GPT-style decoder-only transformer with GQA + RoPE + SwiGLU + RMSNorm.
Combines modern LLM techniques into a single decoder-only transformer:
- Grouped Query Attention (GQA) for efficient KV cache
- Rotary Position Embeddings (RoPE) for position encoding
- SwiGLU gated feed-forward network
- RMSNorm for faster normalization
Attention Variants
The :attention_type option allows switching between attention mechanisms:
:gqa(default) — Grouped Query Attention with RoPE:lightning— Lightning Attention (hybrid linear/softmax block attention):dual_chunk— Dual Chunk Attention (intra-chunk + inter-chunk for long contexts)
Architecture
Input [batch, seq_len, embed_dim]
|
Input projection to hidden_size
|
+------------------------------------+
| Decoder Block (x num_layers) |
| |
| RMSNorm -> Attention |
| (GQA / Lightning / DualChunk) |
| + RoPE on Q and K (GQA only) |
| -> Residual |
| RMSNorm -> SwiGLU FFN |
| -> Residual |
+------------------------------------+
|
Final LayerNorm
|
Last timestep -> [batch, hidden_size]Usage
# Default GQA attention
model = DecoderOnly.build(
embed_dim: 287,
hidden_size: 256,
num_heads: 8,
num_kv_heads: 2,
num_layers: 6
)
# Lightning Attention for subquadratic complexity
model = DecoderOnly.build(
embed_dim: 287,
hidden_size: 256,
num_heads: 8,
num_layers: 6,
attention_type: :lightning,
block_size: 64
)
# Dual Chunk Attention for long contexts
model = DecoderOnly.build(
embed_dim: 287,
hidden_size: 256,
num_heads: 8,
num_layers: 6,
attention_type: :dual_chunk,
chunk_size: 64
)References
- GPT-2/3 decoder-only architecture (Radford et al., 2019; Brown et al., 2020)

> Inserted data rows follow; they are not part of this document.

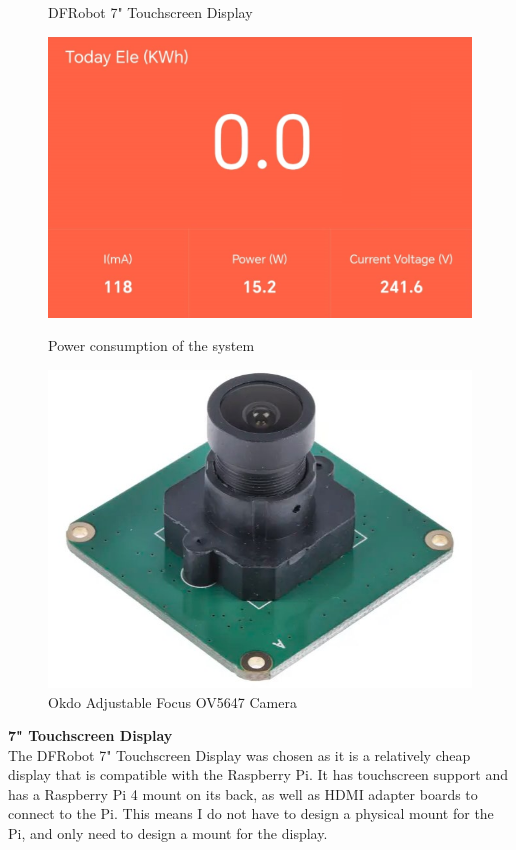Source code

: \begin{figure}
\begin{minipage}[t]{0.22\textwidth}
    \caption{DFRobot 7" Touchscreen Display\cite{7inchdisplay}}
  \end{minipage}
  \hfill
  \begin{minipage}[t]{0.22\textwidth}
      \centering
      \includegraphics[width=\textwidth]{imgs/powermeter.png}
      \caption{Power consumption of the system}
  \end{minipage}
  \hfill
  \begin{minipage}[t]{0.22\textwidth}
    \centering
    \includegraphics[width=\textwidth]{imgs/okdo_camera.jpg}
    \caption{Okdo Adjustable Focus OV5647 Camera\cite{okdocamera}}
  \end{minipage}
\end{figure}

\vspace{1em}
\noindent
\textbf{7" Touchscreen Display} \\
The DFRobot 7" Touchscreen Display was chosen as it is a relatively cheap display that is compatible with the Raspberry Pi.
It has touchscreen support and has a Raspberry Pi 4 mount on its back, as well as HDMI adapter boards to connect to the Pi.
This means I do not have to design a physical mount for the Pi, and only need to design a mount for the display.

- LLaMA architecture combining GQA + RoPE + SwiGLU + RMSNorm (Touvron et al., 2023)
- Lightning Attention-2 (Qin et al., 2024)
- DeepSeek/Qwen2.5 Dual Chunk Attention (2024)
Summary
Functions
Build a GPT-style decoder-only transformer model.
Get the output size of a decoder-only model.
Types
@type build_opt() :: {:embed_dim, pos_integer()} | {:hidden_size, pos_integer()} | {:num_heads, pos_integer()} | {:num_kv_heads, pos_integer()} | {:num_layers, pos_integer()} | {:attention_type, :gqa | :lightning | :dual_chunk} | {:block_size, pos_integer()} | {:chunk_size, pos_integer()} | {:use_rope, boolean()} | {:interleave_rope, boolean()} | {:yarn, boolean()} | {:yarn_scale, number()} | {:yarn_original_max_position, pos_integer()} | {:dropout, float()} | {:window_size, pos_integer()}
Options for build/1.
Functions
Build a GPT-style decoder-only transformer model.
Options
:embed_dim- Size of input embedding per timestep (required):hidden_size- Internal hidden dimension (default: 256):num_heads- Number of query heads (default: 8):num_kv_heads- Number of key/value heads for GQA (default: 2):num_layers- Number of decoder blocks (default: 4):attention_type- Attention mechanism to use (default: :gqa):gqa— Grouped Query Attention with optional RoPE:lightning— Lightning Attention (hybrid linear/softmax block attention):dual_chunk— Dual Chunk Attention (intra + inter-chunk for long contexts)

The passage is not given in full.